MATERIALS PROVIDED:
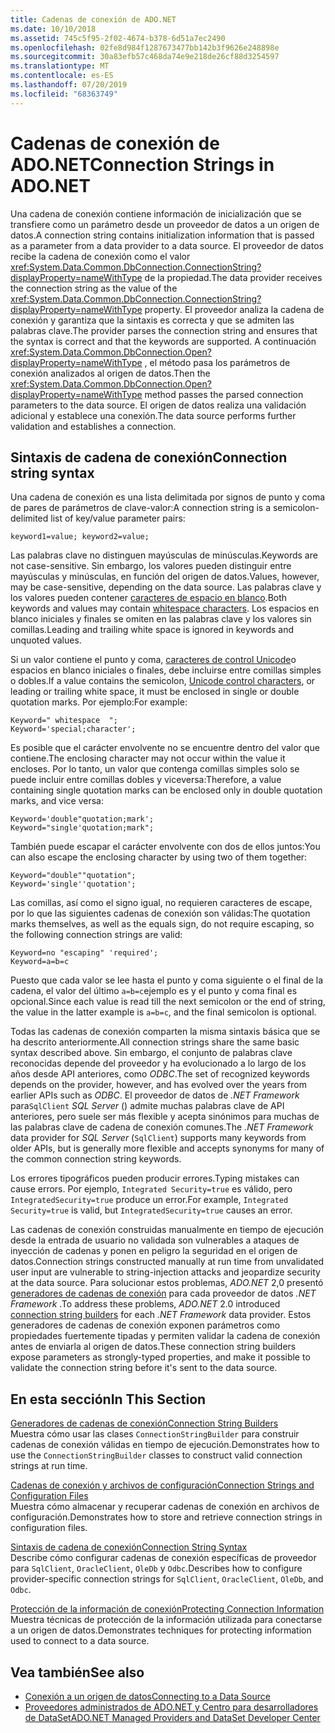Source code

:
 ```yaml
---
title: Cadenas de conexión de ADO.NET
ms.date: 10/10/2018
ms.assetid: 745c5f95-2f02-4674-b378-6d51a7ec2490
ms.openlocfilehash: 02fe8d984f1287673477bb142b3f9626e248898e
ms.sourcegitcommit: 30a83efb57c468da74e9e218de26cf88d3254597
ms.translationtype: MT
ms.contentlocale: es-ES
ms.lasthandoff: 07/20/2019
ms.locfileid: "68363749"
---
```

# <a name="connection-strings-in-adonet"></a><span data-ttu-id="28e2a-102">Cadenas de conexión de ADO.NET</span><span class="sxs-lookup"><span data-stu-id="28e2a-102">Connection Strings in ADO.NET</span></span>

<span data-ttu-id="28e2a-103">Una cadena de conexión contiene información de inicialización que se transfiere como un parámetro desde un proveedor de datos a un origen de datos.</span><span class="sxs-lookup"><span data-stu-id="28e2a-103">A connection string contains initialization information that is passed as a parameter from a data provider to a data source.</span></span> <span data-ttu-id="28e2a-104">El proveedor de datos recibe la cadena de conexión como el valor <xref:System.Data.Common.DbConnection.ConnectionString?displayProperty=nameWithType> de la propiedad.</span><span class="sxs-lookup"><span data-stu-id="28e2a-104">The data provider receives the connection string as the value of the <xref:System.Data.Common.DbConnection.ConnectionString?displayProperty=nameWithType> property.</span></span> <span data-ttu-id="28e2a-105">El proveedor analiza la cadena de conexión y garantiza que la sintaxis es correcta y que se admiten las palabras clave.</span><span class="sxs-lookup"><span data-stu-id="28e2a-105">The provider parses the connection string and ensures that the syntax is correct and that the keywords are supported.</span></span> <span data-ttu-id="28e2a-106">A continuación <xref:System.Data.Common.DbConnection.Open?displayProperty=nameWithType> , el método pasa los parámetros de conexión analizados al origen de datos.</span><span class="sxs-lookup"><span data-stu-id="28e2a-106">Then the <xref:System.Data.Common.DbConnection.Open?displayProperty=nameWithType> method passes the parsed connection parameters to the data source.</span></span> <span data-ttu-id="28e2a-107">El origen de datos realiza una validación adicional y establece una conexión.</span><span class="sxs-lookup"><span data-stu-id="28e2a-107">The data source performs further validation and establishes a connection.</span></span>

## <a name="connection-string-syntax"></a><span data-ttu-id="28e2a-108">Sintaxis de cadena de conexión</span><span class="sxs-lookup"><span data-stu-id="28e2a-108">Connection string syntax</span></span>

<span data-ttu-id="28e2a-109">Una cadena de conexión es una lista delimitada por signos de punto y coma de pares de parámetros de clave-valor:</span><span class="sxs-lookup"><span data-stu-id="28e2a-109">A connection string is a semicolon-delimited list of key/value parameter pairs:</span></span>

```
keyword1=value; keyword2=value;
```

<span data-ttu-id="28e2a-110">Las palabras clave no distinguen mayúsculas de minúsculas.</span><span class="sxs-lookup"><span data-stu-id="28e2a-110">Keywords are not case-sensitive.</span></span> <span data-ttu-id="28e2a-111">Sin embargo, los valores pueden distinguir entre mayúsculas y minúsculas, en función del origen de datos.</span><span class="sxs-lookup"><span data-stu-id="28e2a-111">Values, however, may be case-sensitive, depending on the data source.</span></span> <span data-ttu-id="28e2a-112">Las palabras clave y los valores pueden contener [caracteres de espacio en blanco](https://en.wikipedia.org/wiki/Whitespace_character#Unicode).</span><span class="sxs-lookup"><span data-stu-id="28e2a-112">Both keywords and values may contain [whitespace characters](https://en.wikipedia.org/wiki/Whitespace_character#Unicode).</span></span> <span data-ttu-id="28e2a-113">Los espacios en blanco iniciales y finales se omiten en las palabras clave y los valores sin comillas.</span><span class="sxs-lookup"><span data-stu-id="28e2a-113">Leading and trailing white space is ignored in keywords and unquoted values.</span></span>

<span data-ttu-id="28e2a-114">Si un valor contiene el punto y coma, [caracteres de control Unicode](https://en.wikipedia.org/wiki/Unicode_control_characters)o espacios en blanco iniciales o finales, debe incluirse entre comillas simples o dobles.</span><span class="sxs-lookup"><span data-stu-id="28e2a-114">If a value contains the semicolon, [Unicode control characters](https://en.wikipedia.org/wiki/Unicode_control_characters), or leading or trailing white space, it must be enclosed in single or double quotation marks.</span></span> <span data-ttu-id="28e2a-115">Por ejemplo:</span><span class="sxs-lookup"><span data-stu-id="28e2a-115">For example:</span></span>

```
Keyword=" whitespace  ";
Keyword='special;character';
```

<span data-ttu-id="28e2a-116">Es posible que el carácter envolvente no se encuentre dentro del valor que contiene.</span><span class="sxs-lookup"><span data-stu-id="28e2a-116">The enclosing character may not occur within the value it encloses.</span></span> <span data-ttu-id="28e2a-117">Por lo tanto, un valor que contenga comillas simples solo se puede incluir entre comillas dobles y viceversa:</span><span class="sxs-lookup"><span data-stu-id="28e2a-117">Therefore, a value containing single quotation marks can be enclosed only in double quotation marks, and vice versa:</span></span>

```
Keyword='double"quotation;mark';
Keyword="single'quotation;mark";
```

<span data-ttu-id="28e2a-118">También puede escapar el carácter envolvente con dos de ellos juntos:</span><span class="sxs-lookup"><span data-stu-id="28e2a-118">You can also escape the enclosing character by using two of them together:</span></span>

```
Keyword="double""quotation";
Keyword='single''quotation';
```

<span data-ttu-id="28e2a-119">Las comillas, así como el signo igual, no requieren caracteres de escape, por lo que las siguientes cadenas de conexión son válidas:</span><span class="sxs-lookup"><span data-stu-id="28e2a-119">The quotation marks themselves, as well as the equals sign, do not require escaping, so the following connection strings are valid:</span></span>

```
Keyword=no "escaping" 'required';
Keyword=a=b=c
```

<span data-ttu-id="28e2a-120">Puesto que cada valor se lee hasta el punto y coma siguiente o el final de la cadena, el valor del último `a=b=c`ejemplo es y el punto y coma final es opcional.</span><span class="sxs-lookup"><span data-stu-id="28e2a-120">Since each value is read till the next semicolon or the end of string, the value in the latter example is `a=b=c`, and the final semicolon is optional.</span></span>

<span data-ttu-id="28e2a-121">Todas las cadenas de conexión comparten la misma sintaxis básica que se ha descrito anteriormente.</span><span class="sxs-lookup"><span data-stu-id="28e2a-121">All connection strings share the same basic syntax described above.</span></span> <span data-ttu-id="28e2a-122">Sin embargo, el conjunto de palabras clave reconocidas depende del proveedor y ha evolucionado a lo largo de los años desde API anteriores, como *ODBC*.</span><span class="sxs-lookup"><span data-stu-id="28e2a-122">The set of recognized keywords depends on the provider, however, and has evolved over the years from earlier APIs such as *ODBC*.</span></span> <span data-ttu-id="28e2a-123">El proveedor de datos de *.NET Framework* para`SqlClient` *SQL Server* () admite muchas palabras clave de API anteriores, pero suele ser más flexible y acepta sinónimos para muchas de las palabras clave de cadena de conexión comunes.</span><span class="sxs-lookup"><span data-stu-id="28e2a-123">The *.NET Framework* data provider for *SQL Server* (`SqlClient`) supports many keywords from older APIs, but is generally more flexible and accepts synonyms for many of the common connection string keywords.</span></span>

<span data-ttu-id="28e2a-124">Los errores tipográficos pueden producir errores.</span><span class="sxs-lookup"><span data-stu-id="28e2a-124">Typing mistakes can cause errors.</span></span> <span data-ttu-id="28e2a-125">Por ejemplo, `Integrated Security=true` es válido, pero `IntegratedSecurity=true` produce un error.</span><span class="sxs-lookup"><span data-stu-id="28e2a-125">For example, `Integrated Security=true` is valid, but `IntegratedSecurity=true` causes an error.</span></span>

<span data-ttu-id="28e2a-126">Las cadenas de conexión construidas manualmente en tiempo de ejecución desde la entrada de usuario no validada son vulnerables a ataques de inyección de cadenas y ponen en peligro la seguridad en el origen de datos.</span><span class="sxs-lookup"><span data-stu-id="28e2a-126">Connection strings constructed manually at run time from unvalidated user input are vulnerable to string-injection attacks and jeopardize security at the data source.</span></span> <span data-ttu-id="28e2a-127">Para solucionar estos problemas, *ADO.NET* 2,0 presentó [generadores de cadenas de conexión](../../../../docs/framework/data/adonet/connection-string-builders.md) para cada proveedor de datos *.NET Framework* .</span><span class="sxs-lookup"><span data-stu-id="28e2a-127">To address these problems, *ADO.NET* 2.0 introduced [connection string builders](../../../../docs/framework/data/adonet/connection-string-builders.md) for each *.NET Framework* data provider.</span></span> <span data-ttu-id="28e2a-128">Estos generadores de cadenas de conexión exponen parámetros como propiedades fuertemente tipadas y permiten validar la cadena de conexión antes de enviarla al origen de datos.</span><span class="sxs-lookup"><span data-stu-id="28e2a-128">These connection string builders expose parameters as strongly-typed properties, and make it possible to validate the connection string before it's sent to the data source.</span></span>

## <a name="in-this-section"></a><span data-ttu-id="28e2a-129">En esta sección</span><span class="sxs-lookup"><span data-stu-id="28e2a-129">In This Section</span></span>

<span data-ttu-id="28e2a-130">[Generadores de cadenas de conexión](../../../../docs/framework/data/adonet/connection-string-builders.md)</span><span class="sxs-lookup"><span data-stu-id="28e2a-130">[Connection String Builders](../../../../docs/framework/data/adonet/connection-string-builders.md)</span></span>\
<span data-ttu-id="28e2a-131">Muestra cómo usar las clases `ConnectionStringBuilder` para construir cadenas de conexión válidas en tiempo de ejecución.</span><span class="sxs-lookup"><span data-stu-id="28e2a-131">Demonstrates how to use the `ConnectionStringBuilder` classes to construct valid connection strings at run time.</span></span>

<span data-ttu-id="28e2a-132">[Cadenas de conexión y archivos de configuración](../../../../docs/framework/data/adonet/connection-strings-and-configuration-files.md)</span><span class="sxs-lookup"><span data-stu-id="28e2a-132">[Connection Strings and Configuration Files](../../../../docs/framework/data/adonet/connection-strings-and-configuration-files.md)</span></span>\
<span data-ttu-id="28e2a-133">Muestra cómo almacenar y recuperar cadenas de conexión en archivos de configuración.</span><span class="sxs-lookup"><span data-stu-id="28e2a-133">Demonstrates how to store and retrieve connection strings in configuration files.</span></span>

<span data-ttu-id="28e2a-134">[Sintaxis de cadena de conexión](../../../../docs/framework/data/adonet/connection-string-syntax.md)</span><span class="sxs-lookup"><span data-stu-id="28e2a-134">[Connection String Syntax](../../../../docs/framework/data/adonet/connection-string-syntax.md)</span></span>\
<span data-ttu-id="28e2a-135">Describe cómo configurar cadenas de conexión específicas de proveedor para `SqlClient`, `OracleClient`, `OleDb` y `Odbc`.</span><span class="sxs-lookup"><span data-stu-id="28e2a-135">Describes how to configure provider-specific connection strings for `SqlClient`, `OracleClient`, `OleDb`, and `Odbc`.</span></span>

<span data-ttu-id="28e2a-136">[Protección de la información de conexión](../../../../docs/framework/data/adonet/protecting-connection-information.md)</span><span class="sxs-lookup"><span data-stu-id="28e2a-136">[Protecting Connection Information](../../../../docs/framework/data/adonet/protecting-connection-information.md)</span></span>\
<span data-ttu-id="28e2a-137">Muestra técnicas de protección de la información utilizada para conectarse a un origen de datos.</span><span class="sxs-lookup"><span data-stu-id="28e2a-137">Demonstrates techniques for protecting information used to connect to a data source.</span></span>

## <a name="see-also"></a><span data-ttu-id="28e2a-138">Vea también</span><span class="sxs-lookup"><span data-stu-id="28e2a-138">See also</span></span>

- [<span data-ttu-id="28e2a-139">Conexión a un origen de datos</span><span class="sxs-lookup"><span data-stu-id="28e2a-139">Connecting to a Data Source</span></span>](/cpp/data/odbc/connecting-to-a-data-source)
- [<span data-ttu-id="28e2a-140">Proveedores administrados de ADO.NET y Centro para desarrolladores de DataSet</span><span class="sxs-lookup"><span data-stu-id="28e2a-140">ADO.NET Managed Providers and DataSet Developer Center</span></span>](https://go.microsoft.com/fwlink/?LinkId=217917)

REQUIRED WORK:
The required output is each line of the entries that contains the word "double".

OUTPUT OF THE EXERCISE:
<span data-ttu-id="28e2a-114">Si un valor contiene el punto y coma, [caracteres de control Unicode](https://en.wikipedia.org/wiki/Unicode_control_characters)o espacios en blanco iniciales o finales, debe incluirse entre comillas simples o dobles.</span><span class="sxs-lookup"><span data-stu-id="28e2a-114">If a value contains the semicolon, [Unicode control characters](https://en.wikipedia.org/wiki/Unicode_control_characters), or leading or trailing white space, it must be enclosed in single or double quotation marks.</span></span> <span data-ttu-id="28e2a-115">Por ejemplo:</span><span class="sxs-lookup"><span data-stu-id="28e2a-115">For example:</span></span>
<span data-ttu-id="28e2a-116">Es posible que el carácter envolvente no se encuentre dentro del valor que contiene.</span><span class="sxs-lookup"><span data-stu-id="28e2a-116">The enclosing character may not occur within the value it encloses.</span></span> <span data-ttu-id="28e2a-117">Por lo tanto, un valor que contenga comillas simples solo se puede incluir entre comillas dobles y viceversa:</span><span class="sxs-lookup"><span data-stu-id="28e2a-117">Therefore, a value containing single quotation marks can be enclosed only in double quotation marks, and vice versa:</span></span>
Keyword='double"quotation;mark';
Keyword="double""quotation";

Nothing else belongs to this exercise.